Durante estos años, René se dio cuenta de que quería y podía ayudar a más personas, pero era necesario encontrar otra manera que le permitiera ir en la búsqueda del saber, de llegar a otra forma de inteligencia; así, con la ayuda de seres de luz, René aprendió la técnica de la meditación profunda, y durante 2 años se enfocó completamente a su práctica; su objetivo era bloquear por completo sus pensamientos ya que éstos son los que nos limitan e impiden ir más allá de nuestros sentidos, ir más allá de lo que nuestros ojos pueden percibir.

Así, René entró en una segunda fase de meditación, donde su mente alcanzaba un estado de "vacío" tan profundo, que lograba bajar todas las vibraciones de su cuerpo, las tensiones, incluso las pulsaciones cardiacas y la respiración; esto le permitía aumentar todas sus vibraciones interiores y profundas, dando valor a lo que él llama su "estado de conciencia", el Yo Interior, el cual no tiene límite alguno y nos permite contactar con nuestra fe, con nuestra verdad, con Dios.

Mediante este camino de esfuerzo, dedicación y encuentro de sabiduría, René adquiere facultades sorprendentes, logra "ver" a través de las personas para sanarlas, estar en diferentes lugares al mismo tiempo, tener contacto con personas a distancia, etcétera. De estas facultades, su principal interés es enfocarlas a ayudar al prójimo y a transmitir que la capacidad del ser humano es infinita, que sólo utilizamos el 95% de nuestro cerebro y que todos podemos despertar ese potencial. Asimismo, descubrió "La Nueva Inteligencia del Corazón", la cual se basa en el amor al otro, en tomar cada uno la responsabilidad de protegernos los unos a los otros.

Madagascar

René sabía que debía continuar e ir al país más pobre del mundo para crear un centro de salud gratuito. Así llega a Madagascar, donde en tres meses realizó la construcción del primer centro de salud, que arrancó con un médico general y una persona que tenía conocimientos en la medicina herbolaria. La gente recorría a pie varios kilómetros para recibir cuidados gratuitos. El centro, hoy en día, recibe cerca de 200 enfermos diarios y trabaja en conjunto con el hospital de la capital. Gracias a la creación de este centro, René logró no sólo comenzar con lo que siempre deseó hacer (labor humanitaria), sino que también inició un camino que no se detendrá pronto.

México

En agosto del 2007, René Mey llega a México, donde la espiritualidad siempre ha sido muy viva, con el fin de ayudar a que el país cumpla su misión y pueda llegar a ser un ejemplo de amor para el mundo, ayudándonos entre nosotros para dar el primer paso hacia el despertar de "La Nueva Inteligencia del Corazón".
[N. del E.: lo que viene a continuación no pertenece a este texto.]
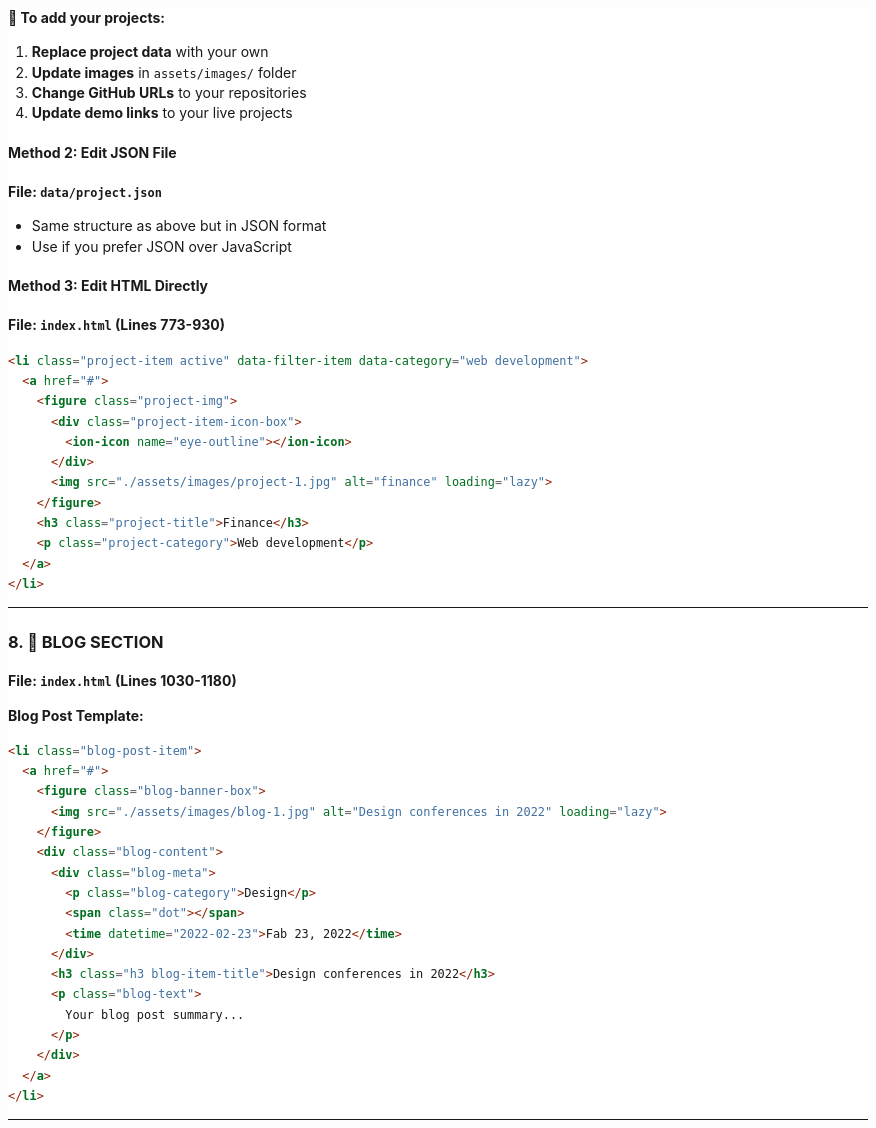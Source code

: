 **🔧 To add your projects:**
1. **Replace project data** with your own
2. **Update images** in `assets/images/` folder
3. **Change GitHub URLs** to your repositories
4. **Update demo links** to your live projects

#### **Method 2: Edit JSON File**
**File: `data/project.json`**
- Same structure as above but in JSON format
- Use if you prefer JSON over JavaScript

#### **Method 3: Edit HTML Directly**
**File: `index.html` (Lines 773-930)**
```html
<li class="project-item active" data-filter-item data-category="web development">
  <a href="#">
    <figure class="project-img">
      <div class="project-item-icon-box">
        <ion-icon name="eye-outline"></ion-icon>
      </div>
      <img src="./assets/images/project-1.jpg" alt="finance" loading="lazy">
    </figure>
    <h3 class="project-title">Finance</h3>
    <p class="project-category">Web development</p>
  </a>
</li>
```

---

### **8. 📝 BLOG SECTION**
**File: `index.html` (Lines 1030-1180)**

**Blog Post Template:**
```html
<li class="blog-post-item">
  <a href="#">
    <figure class="blog-banner-box">
      <img src="./assets/images/blog-1.jpg" alt="Design conferences in 2022" loading="lazy">
    </figure>
    <div class="blog-content">
      <div class="blog-meta">
        <p class="blog-category">Design</p>
        <span class="dot"></span>
        <time datetime="2022-02-23">Fab 23, 2022</time>
      </div>
      <h3 class="h3 blog-item-title">Design conferences in 2022</h3>
      <p class="blog-text">
        Your blog post summary...
      </p>
    </div>
  </a>
</li>
```

---
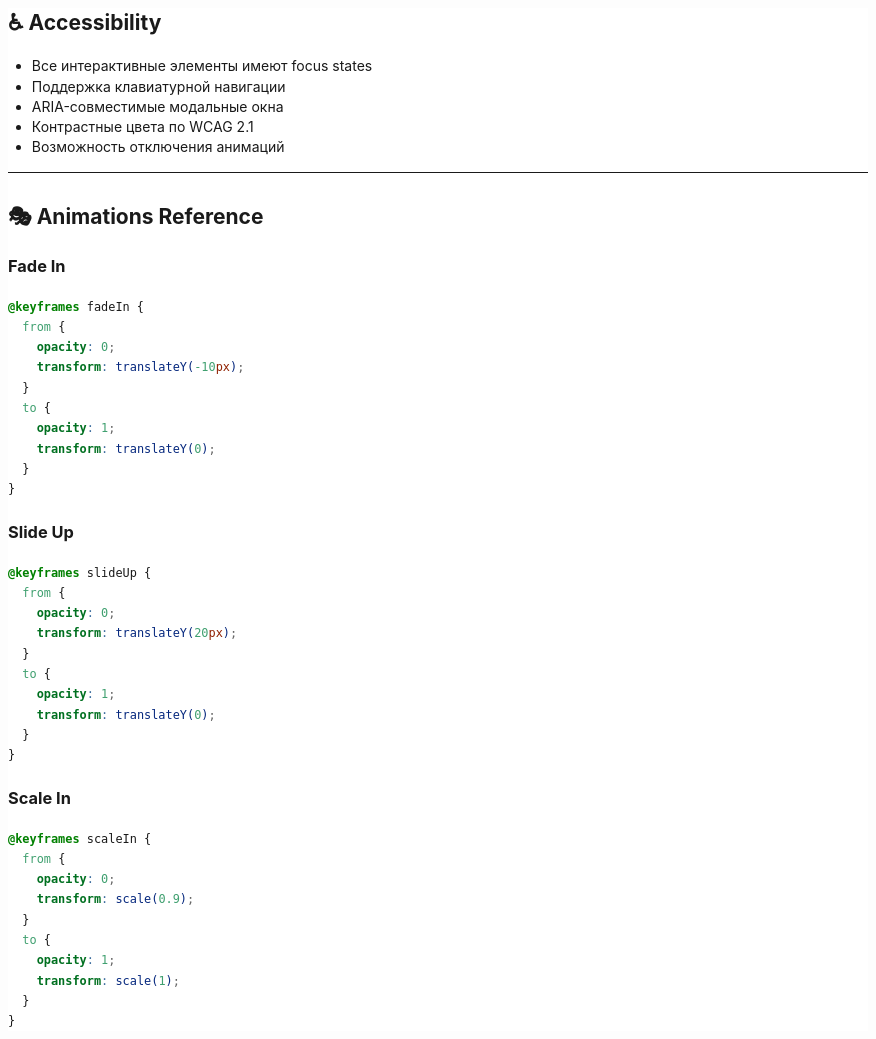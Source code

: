 
## ♿ Accessibility

- Все интерактивные элементы имеют focus states
- Поддержка клавиатурной навигации
- ARIA-совместимые модальные окна
- Контрастные цвета по WCAG 2.1
- Возможность отключения анимаций

---

## 🎭 Animations Reference

### Fade In

```css
@keyframes fadeIn {
  from {
    opacity: 0;
    transform: translateY(-10px);
  }
  to {
    opacity: 1;
    transform: translateY(0);
  }
}
```

### Slide Up

```css
@keyframes slideUp {
  from {
    opacity: 0;
    transform: translateY(20px);
  }
  to {
    opacity: 1;
    transform: translateY(0);
  }
}
```

### Scale In

```css
@keyframes scaleIn {
  from {
    opacity: 0;
    transform: scale(0.9);
  }
  to {
    opacity: 1;
    transform: scale(1);
  }
}
```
René comienza a reunirse con la gente de México en un lugar histórico del país: el bosque de Chapultepec, en el árbol de la vida, donde da sanación, les enseña a meditar y empiezan a formarse los primeros terapeutas para posteriormente abrir los primeros Centros Humanitarios.

En el año 2010, se lanza la primera película que trata sobre la vida de René: "HIM, Mas allá de la luz", filmada en México, donde se explican sus facultades, el poder de la meditación y se transmite un mensaje de amor, que nos permita tener una apertura de conciencia y, por lo tanto, un cambio para vivir más naturalmente, para estar más cerca de la vida y de los demás.

Hasta el día de hoy René continúa visitando las ciudades de los diferentes estados de la república mejicana para transmitir su mensaje, y muy pronto continuará su camino en otros países.
Así es René Mey… un hombre de paz, sencillo, honesto, íntegro, entregado por completo a ayudar a los otros y a vivir por los otros, dándonos un ejemplo de amor, bondad y humildad.